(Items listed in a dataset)

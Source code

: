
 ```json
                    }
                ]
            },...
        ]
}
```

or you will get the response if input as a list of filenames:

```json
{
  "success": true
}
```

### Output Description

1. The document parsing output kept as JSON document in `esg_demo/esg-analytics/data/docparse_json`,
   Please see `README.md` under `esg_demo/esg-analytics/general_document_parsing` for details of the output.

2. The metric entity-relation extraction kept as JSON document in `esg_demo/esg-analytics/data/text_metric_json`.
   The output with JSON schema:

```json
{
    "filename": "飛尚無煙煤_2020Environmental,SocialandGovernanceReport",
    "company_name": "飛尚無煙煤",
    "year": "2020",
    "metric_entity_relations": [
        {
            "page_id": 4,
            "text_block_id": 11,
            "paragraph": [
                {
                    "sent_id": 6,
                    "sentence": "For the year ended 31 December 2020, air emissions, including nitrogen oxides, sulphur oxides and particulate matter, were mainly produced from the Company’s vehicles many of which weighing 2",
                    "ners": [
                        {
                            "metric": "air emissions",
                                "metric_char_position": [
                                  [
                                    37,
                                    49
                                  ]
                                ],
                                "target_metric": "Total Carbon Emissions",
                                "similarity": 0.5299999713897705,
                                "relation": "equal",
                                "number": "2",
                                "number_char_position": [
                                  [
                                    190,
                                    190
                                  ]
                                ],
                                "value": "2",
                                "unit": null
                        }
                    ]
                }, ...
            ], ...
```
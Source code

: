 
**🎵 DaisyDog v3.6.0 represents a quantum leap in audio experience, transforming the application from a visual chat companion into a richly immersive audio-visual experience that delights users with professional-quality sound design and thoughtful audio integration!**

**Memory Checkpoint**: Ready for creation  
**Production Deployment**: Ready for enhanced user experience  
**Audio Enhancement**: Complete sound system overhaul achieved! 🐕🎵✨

**Exercise objective:** List every line above that holds the word "year".

**Output of the exercise:**
    "year": "2020",
                    "sentence": "For the year ended 31 December 2020, air emissions, including nitrogen oxides, sulphur oxides and particulate matter, were mainly produced from the Company’s vehicles many of which weighing 2",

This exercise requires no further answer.